La prolongation des centrales nucléaires

Que se passe-t-il avec le risque climatique ?

Un article de Novethic

La prolongation des centrales nucléaires au-delà de 60 ans, espérée par EDF et par le gouvernement, passera-t-elle le test climatique ? L’Autorité de sûreté nucléaire exige que les impacts à long terme du changement climatique soient désormais inclus dans les documents que doit lui fournir l’énergéticien en vue de prolonger ses réacteurs. Partage de la ressource en eau, prévisions à la baisse de la production d’électricité, impacts sur les milieux naturels, tout autant d’enjeux qui devront être intégrés.

En plein débat sur notre avenir énergétique, qui devrait reposer sur la relance du nucléaire et l’accélération des énergies renouvelables, l’Autorité de sûreté nucléaire (ASN) vient jouer les trouble-fêtes. Dans ses vœux à la presse, lundi 23 janvier, son président Bernard Doroszczuk a appelé à revoir de façon systémique la question de la sûreté, et a fixé des échéances précises à EDF, propriétaire du parc nucléaire français. Il a notamment insisté, de façon inédite, sur une meilleure prise en compte des impacts du changement climatique à long terme sur les centrales. Contacté par Novethic, EDF n’a pour l’instant pas répondu à nos questions.

Au cœur du débat, la prolongation des installations au-delà de 60 ans, voire même 80 ans, alors qu’elles sont aujourd’hui autorisées à fonctionner jusqu’à 50 ans. L’ASN demande à l’électricien de prendre en compte ces impacts dans ces démarches, les conséquences du changement climatique n’étant jusqu’ici intégrées que dans le cadre des visites décennales. « Ce périmètre est trop réduit pour apprécier les enjeux de long terme du changement climatique », a souligné Bernard Doroszczuk.

Partage de la ressource, production électrique, impacts sur la faune et la flore

« C’est un sujet sensible car il explore de nombreuses problématiques tels que le partage de la ressource en eau, les impacts sur les milieux naturels, ou encore la production d’électricité, a-t-il souligné. EDF devra donc mener les deux exercices en parallèle et le faire pour le parc en service mais aussi pour les installations neuves, en prenant en compte les effets cumulatifs potentiels à l’échelle globale des territoires ». Par exemple, la construction d’une nouvelle paire de réacteurs sur les bords du Rhône, au côté d’installations existantes, va accentuer la pression sur la ressource en eau et les impacts sur la faune et la flore, ce qu’EDF devra anticiper.

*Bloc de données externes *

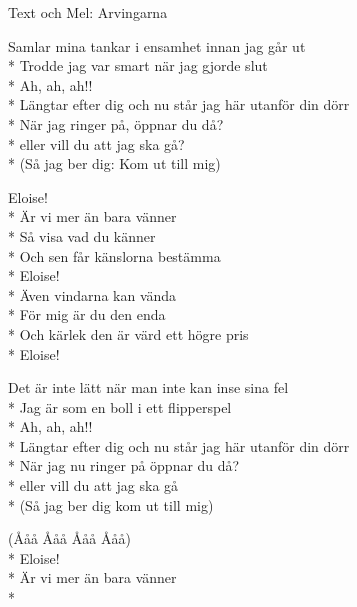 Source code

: \begin{SongText}[Eloise]
    \begin{SongInfo}
        Text och Mel: Arvingarna
    \end{SongInfo}
    \begin{SongVerse}
        Samlar mina tankar i ensamhet innan jag går ut\\*%
        Trodde jag var smart när jag gjorde slut\\*%
        Ah, ah, ah!!\\*%
        Längtar efter dig och nu står jag här utanför din dörr\\*%
        När jag ringer på, öppnar du då?\\*%
        eller vill du att jag ska gå?\\*%
        (Så jag ber dig: Kom ut till mig)
    \end{SongVerse}
    \begin{SongVerse}
        Eloise!\\*%
        Är vi mer än bara vänner\\*%
        Så visa vad du känner\\*%
        Och sen får känslorna bestämma\\*%
        Eloise!\\*%
        Även vindarna kan vända\\*%
        För mig är du den enda\\*%
        Och kärlek den är värd ett högre pris\\*%
        Eloise!
    \end{SongVerse}
    \begin{SongVerse}
        Det är inte lätt när man inte kan inse sina fel\\*%
        Jag är som en boll i ett flipperspel\\*%
        Ah, ah, ah!!\\*%
        Längtar efter dig och nu står jag här utanför din dörr\\*%
        När jag nu ringer på öppnar du då?\\*%
        eller vill du att jag ska gå\\*%
        (Så jag ber dig kom ut till mig)
    \end{SongVerse}
    \begin{SongVerse}
        (Ååå Ååå Ååå Ååå)\\*%
        Eloise!\\*%
        Är vi mer än bara vänner\\*%

\end{SongVerse}
\end{SongText}
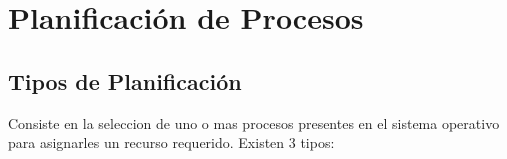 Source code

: \documentclass[12pt, fleqn]{report}                             %
\begin{document}
        \clearpage
        \section{Planificación de Procesos}



            \subsection{Tipos de Planificación}

                Consiste en la seleccion de uno o mas procesos presentes en el sistema operativo para asignarles
                un recurso requerido. Existen 3 tipos:
\end{document}
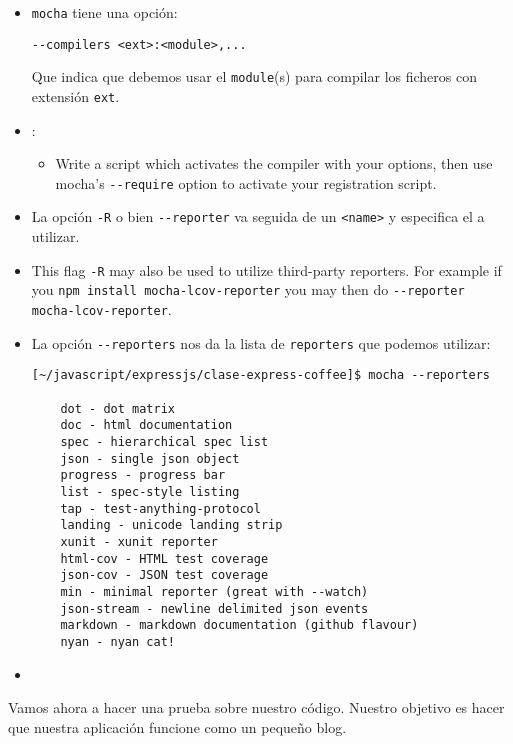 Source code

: \begin{itemize}
\item
\verb|mocha| tiene una opción:
\begin{verbatim}
--compilers <ext>:<module>,...  
\end{verbatim}
Que indica que debemos usar el \verb|module|(s) para compilar los ficheros
con extensión \verb|ext|.
\item
{}:

\begin{itemize}
\item
Write a script which activates the compiler with your options, 
then use mocha's \verb|--require| option to activate your registration script.
\end{itemize}
\item
La opción \verb|-R| o bien \verb|--reporter| va seguida de un \verb|<name>|
y especifica el  a utilizar.
\item
This flag \verb|-R| may also be used to utilize third-party reporters. For example if you 
\verb|npm install mocha-lcov-reporter| 
you may then do \verb|--reporter mocha-lcov-reporter|.
\item
La  opción \verb|--reporters| nos da la lista de \verb|reporters| que 
podemos utilizar:
\begin{verbatim}
[~/javascript/expressjs/clase-express-coffee]$ mocha --reporters

    dot - dot matrix
    doc - html documentation
    spec - hierarchical spec list
    json - single json object
    progress - progress bar
    list - spec-style listing
    tap - test-anything-protocol
    landing - unicode landing strip
    xunit - xunit reporter
    html-cov - HTML test coverage
    json-cov - JSON test coverage
    min - minimal reporter (great with --watch)
    json-stream - newline delimited json events
    markdown - markdown documentation (github flavour)
    nyan - nyan cat!
\end{verbatim}
\item
\end{itemize}

Vamos ahora a hacer una prueba sobre nuestro código. 
Nuestro objetivo es hacer que nuestra aplicación funcione como un pequeño blog.


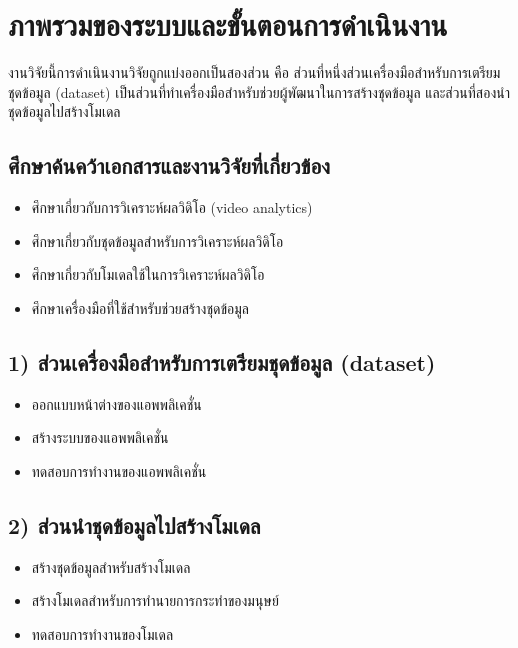 \section{ภาพรวมของระบบและขั้นตอนการดำเนินงาน}
งานวิจัยนี้การดำเนินงานวิจัยถูกแบ่งออกเป็นสองส่วน คือ ส่วนที่หนึ่งส่วนเครื่องมือสำหรับการเตรียมชุดข้อมูล (dataset) เป็นส่วนที่ทำเครื่องมือสำหรับช่วยผู้พัฒนาในการสร้างชุดข้อมูล และส่วนที่สองนำชุดข้อมูลไปสร้างโมเดล
\subsection*{ศึกษาค้นคว้าเอกสารและงานวิจัยที่เกี่ยวข้อง}
\begin{itemize}\setlength\itemsep{-0.3em}
	\item ศึกษาเกี่ยวกับการวิเคราะห์ผลวิดิโอ (video analytics)
	\item ศึกษาเกี่ยวกับชุดข้อมูลสำหรับการวิเคราะห์ผลวิดิโอ
	\item ศึกษาเกี่ยวกับโมเดลใช้ในการวิเคราะห์ผลวิดิโอ
	\item ศึกษาเครื่องมือที่ใช้สำหรับช่วยสร้างชุดข้อมูล
\end{itemize}
\subsection*{1) ส่วนเครื่องมือสำหรับการเตรียมชุดข้อมูล (dataset)}
\begin{itemize}\setlength\itemsep{-0.3em}
	\item ออกแบบหน้าต่างของแอพพลิเคชั่น
	\item สร้างระบบของแอพพลิเคชั่น
	\item ทดสอบการทำงานของแอพพลิเคชั่น
\end{itemize}
\subsection*{2) ส่วนนำชุดข้อมูลไปสร้างโมเดล}
\begin{itemize}\setlength\itemsep{-0.3em}
	\item สร้างชุดข้อมูลสำหรับสร้างโมเดล
	\item สร้างโมเดลสำหรับการทำนายการกระทำของมนุษย์
	\item ทดสอบการทำงานของโมเดล
\end{itemize}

À l’été 2022, les épisodes de canicules et de sécheresses intenses avaient conduit l’ASN à accorder des dérogations à cinq centrales, en relevant les seuils de température de l’eau rejetée dans les rivières. Une première depuis 2003. La production électrique avait également été ralentie de façon temporaire. « Ces épisodes extrêmes sont encore perçus comme étant exceptionnels. Pourtant, le Giec nous dit qu’ils peuvent être deux à trois fois plus fréquents », alerte le patron de l’ASN. EDF a jusqu’à fin 2024 pour élaborer un dossier solide sur la prolongation des centrales, en y intégrant donc le risque climatique, pour une prise de position de l’ASN fin 2026.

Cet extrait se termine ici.